現代のホワイトカラー企業において、仕事=管理の競技です。時間やお金や人といったリソースを管理して、効率よく成果に繋げる。それが仕事です。遅刻や無駄遣いや無駄な会話は、仕事の邪魔であり、だらしなさは管理の対極にあります。そのだらしなさサイドの住人が、私ポインティです。

 仕事のできないポインティが、出版系ベンチャーに入ったら、もうそれはそれはミスや事故の連続で、仕事が永遠に終わらない状態に突入します。しかも先輩や上司は転職してきた腕利きばかりなので、「まずなんでこんなミスが起きるのか」が分からず、対策もしづらい。「ピタゴラスイッチ」みたいに、ミスがミスに繋がりミスが起きまくっているときは、かなり殺伐とした空気が流れていました。そりゃそう。そんな経験があるので、『死んだら永遠に休めます』のブラック企業体験は、懐かしいものがありました。

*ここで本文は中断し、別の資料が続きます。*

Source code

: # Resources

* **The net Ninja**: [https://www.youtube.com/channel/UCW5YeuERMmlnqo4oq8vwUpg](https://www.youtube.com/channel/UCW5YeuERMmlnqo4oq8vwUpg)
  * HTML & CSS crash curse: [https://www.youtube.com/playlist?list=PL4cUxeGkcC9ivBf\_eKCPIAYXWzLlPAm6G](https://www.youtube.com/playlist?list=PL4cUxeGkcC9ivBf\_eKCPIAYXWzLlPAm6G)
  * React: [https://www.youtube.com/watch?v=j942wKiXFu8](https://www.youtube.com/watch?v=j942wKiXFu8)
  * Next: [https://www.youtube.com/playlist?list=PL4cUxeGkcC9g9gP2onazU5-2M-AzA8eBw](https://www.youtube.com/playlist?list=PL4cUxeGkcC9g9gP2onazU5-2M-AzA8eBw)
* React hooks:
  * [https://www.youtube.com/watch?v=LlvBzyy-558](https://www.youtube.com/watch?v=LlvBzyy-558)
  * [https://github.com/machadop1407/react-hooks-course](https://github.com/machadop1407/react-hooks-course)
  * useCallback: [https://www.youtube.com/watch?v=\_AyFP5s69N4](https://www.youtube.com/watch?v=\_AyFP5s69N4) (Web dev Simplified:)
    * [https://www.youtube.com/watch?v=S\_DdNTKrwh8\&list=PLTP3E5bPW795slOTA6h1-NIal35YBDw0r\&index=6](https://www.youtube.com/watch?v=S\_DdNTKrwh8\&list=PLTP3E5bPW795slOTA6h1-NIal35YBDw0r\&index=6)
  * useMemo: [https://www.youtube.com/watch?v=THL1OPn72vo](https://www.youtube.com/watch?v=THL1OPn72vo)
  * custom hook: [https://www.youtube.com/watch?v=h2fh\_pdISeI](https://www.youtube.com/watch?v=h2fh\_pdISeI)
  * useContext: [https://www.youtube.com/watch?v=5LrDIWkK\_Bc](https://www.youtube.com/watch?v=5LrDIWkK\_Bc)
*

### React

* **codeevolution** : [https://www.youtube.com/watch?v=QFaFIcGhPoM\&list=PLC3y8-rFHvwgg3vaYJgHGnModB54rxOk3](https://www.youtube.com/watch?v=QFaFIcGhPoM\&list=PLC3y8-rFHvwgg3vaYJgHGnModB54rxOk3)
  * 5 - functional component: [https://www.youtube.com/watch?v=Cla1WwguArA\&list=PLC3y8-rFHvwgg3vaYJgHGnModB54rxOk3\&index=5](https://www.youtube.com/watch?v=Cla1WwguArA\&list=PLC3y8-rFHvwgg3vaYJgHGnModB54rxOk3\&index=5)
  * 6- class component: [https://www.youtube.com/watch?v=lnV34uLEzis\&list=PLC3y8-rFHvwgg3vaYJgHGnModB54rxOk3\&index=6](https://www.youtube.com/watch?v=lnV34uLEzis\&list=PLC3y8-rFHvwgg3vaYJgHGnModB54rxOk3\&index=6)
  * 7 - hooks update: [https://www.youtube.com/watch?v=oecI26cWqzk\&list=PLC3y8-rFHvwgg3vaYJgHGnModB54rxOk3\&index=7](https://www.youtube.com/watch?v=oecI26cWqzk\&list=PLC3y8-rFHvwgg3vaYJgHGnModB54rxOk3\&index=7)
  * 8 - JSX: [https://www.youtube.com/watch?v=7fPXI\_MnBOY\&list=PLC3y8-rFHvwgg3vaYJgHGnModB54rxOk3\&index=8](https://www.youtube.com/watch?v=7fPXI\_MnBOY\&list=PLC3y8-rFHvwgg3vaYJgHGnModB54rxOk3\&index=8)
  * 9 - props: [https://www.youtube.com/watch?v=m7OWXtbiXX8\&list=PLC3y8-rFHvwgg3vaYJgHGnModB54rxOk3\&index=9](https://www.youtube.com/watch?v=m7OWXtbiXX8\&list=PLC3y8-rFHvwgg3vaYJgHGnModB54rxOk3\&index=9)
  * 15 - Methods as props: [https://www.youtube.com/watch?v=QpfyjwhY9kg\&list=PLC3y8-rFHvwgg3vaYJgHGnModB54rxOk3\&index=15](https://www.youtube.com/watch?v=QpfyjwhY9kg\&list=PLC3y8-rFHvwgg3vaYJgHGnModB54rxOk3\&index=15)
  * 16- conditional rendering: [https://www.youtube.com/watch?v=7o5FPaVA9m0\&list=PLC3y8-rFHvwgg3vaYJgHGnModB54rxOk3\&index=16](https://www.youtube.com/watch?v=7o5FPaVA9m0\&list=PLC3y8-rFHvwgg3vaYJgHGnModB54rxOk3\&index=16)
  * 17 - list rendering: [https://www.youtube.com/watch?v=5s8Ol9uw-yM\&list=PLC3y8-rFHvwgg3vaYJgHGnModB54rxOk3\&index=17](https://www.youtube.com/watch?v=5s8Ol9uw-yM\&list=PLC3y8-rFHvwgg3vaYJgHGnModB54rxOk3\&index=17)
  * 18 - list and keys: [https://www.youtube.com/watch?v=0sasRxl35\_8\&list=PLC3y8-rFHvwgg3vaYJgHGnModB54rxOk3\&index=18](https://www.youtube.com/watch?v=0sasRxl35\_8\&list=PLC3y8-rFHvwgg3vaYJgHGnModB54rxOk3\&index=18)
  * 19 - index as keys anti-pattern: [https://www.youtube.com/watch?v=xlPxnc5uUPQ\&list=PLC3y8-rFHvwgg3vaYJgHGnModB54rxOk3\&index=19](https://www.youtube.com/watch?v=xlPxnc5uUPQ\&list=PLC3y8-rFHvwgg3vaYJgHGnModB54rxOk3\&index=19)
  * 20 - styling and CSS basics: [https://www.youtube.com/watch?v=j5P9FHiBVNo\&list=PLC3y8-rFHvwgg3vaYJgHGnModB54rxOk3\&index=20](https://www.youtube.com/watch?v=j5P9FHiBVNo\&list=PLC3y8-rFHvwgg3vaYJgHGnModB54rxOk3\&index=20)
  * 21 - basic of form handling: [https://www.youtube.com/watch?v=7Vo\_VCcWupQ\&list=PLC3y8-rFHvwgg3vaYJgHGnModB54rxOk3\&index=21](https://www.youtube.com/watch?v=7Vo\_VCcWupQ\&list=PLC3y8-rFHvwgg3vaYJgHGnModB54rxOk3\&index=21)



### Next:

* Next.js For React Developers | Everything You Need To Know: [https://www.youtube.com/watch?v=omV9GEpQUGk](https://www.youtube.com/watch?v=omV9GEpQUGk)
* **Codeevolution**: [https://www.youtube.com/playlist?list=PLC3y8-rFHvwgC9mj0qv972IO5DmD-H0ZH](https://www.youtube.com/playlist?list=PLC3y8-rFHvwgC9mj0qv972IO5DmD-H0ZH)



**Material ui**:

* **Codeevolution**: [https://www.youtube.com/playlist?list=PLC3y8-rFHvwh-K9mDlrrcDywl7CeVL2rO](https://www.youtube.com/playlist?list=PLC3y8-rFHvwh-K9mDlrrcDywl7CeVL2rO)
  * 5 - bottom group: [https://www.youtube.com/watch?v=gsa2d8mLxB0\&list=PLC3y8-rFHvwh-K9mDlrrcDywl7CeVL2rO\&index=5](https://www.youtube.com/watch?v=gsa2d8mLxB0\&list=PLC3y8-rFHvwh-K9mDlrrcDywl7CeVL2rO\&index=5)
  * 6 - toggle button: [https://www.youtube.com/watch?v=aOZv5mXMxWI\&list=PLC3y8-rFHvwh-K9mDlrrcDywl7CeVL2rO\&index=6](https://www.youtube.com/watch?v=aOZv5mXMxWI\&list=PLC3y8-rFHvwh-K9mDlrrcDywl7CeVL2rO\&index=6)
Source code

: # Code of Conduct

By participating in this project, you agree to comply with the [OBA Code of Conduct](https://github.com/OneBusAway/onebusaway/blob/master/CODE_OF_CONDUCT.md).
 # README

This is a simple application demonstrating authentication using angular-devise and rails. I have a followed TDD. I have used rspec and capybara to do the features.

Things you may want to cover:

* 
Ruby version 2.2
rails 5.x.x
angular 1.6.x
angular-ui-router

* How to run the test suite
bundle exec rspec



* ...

 限界会社員の主人公・青瀬は、ブラック企業とパワハラ上司に追い詰められてセルフケアもできず、亡者のように出社する日々を過ごします。そんなある日起きた、パワハラ上司の失踪事件。その後の展開は王道のミステリ小説といった感じで、色々な場所で証拠や証言を集めて仮説を立てていきます。その王道展開の相棒であり本作の空気を明るくしてくれるのが、頭の冴えるギャル派遣社員・仁菜です。むちゃくちゃいいキャラ〜! こういうキャラがいると作品が楽しくなりますよね。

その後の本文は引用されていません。